Work to be completed
Copy each line below that contains "pattern".
(Records)
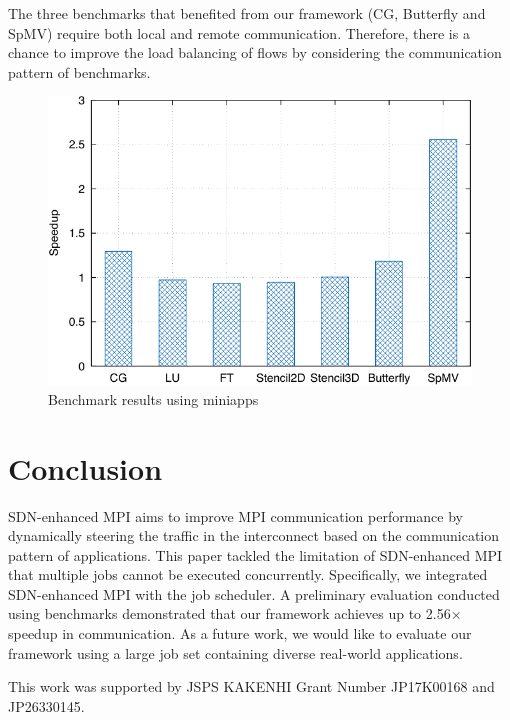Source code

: \documentclass[graybox]{svmult}
\begin{document}
The three benchmarks that benefited from our framework (CG, Butterfly and
SpMV) require both local and remote communication. Therefore, there is a
chance to improve the load balancing of flows by considering the communication
pattern of benchmarks.

\begin{figure}
    \centering
    \includegraphics{benchmark_result}
    \caption{Benchmark results using miniapps}%
    \label{kt:fig:benchmark}
\end{figure}

\section{Conclusion}\label{kt:sec:v}

SDN-enhanced MPI aims to improve MPI communication performance by dynamically
steering the traffic in the interconnect based on the communication pattern of
applications. This paper tackled the limitation of SDN-enhanced MPI that
multiple jobs cannot be executed concurrently. Specifically, we integrated
SDN-enhanced MPI with the job scheduler. A preliminary evaluation conducted
using benchmarks demonstrated that our framework achieves up to 2.56$\times$
speedup in communication. As a future work, we would like to evaluate our
framework using a large job set containing diverse real-world applications.

\begin{acknowledgement}
This work was supported by JSPS KAKENHI Grant Number JP17K00168 and JP26330145.
\end{acknowledgement}



\end{document}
(End Records)
Reply to the exercise
pattern of benchmarks.
steering the traffic in the interconnect based on the communication pattern of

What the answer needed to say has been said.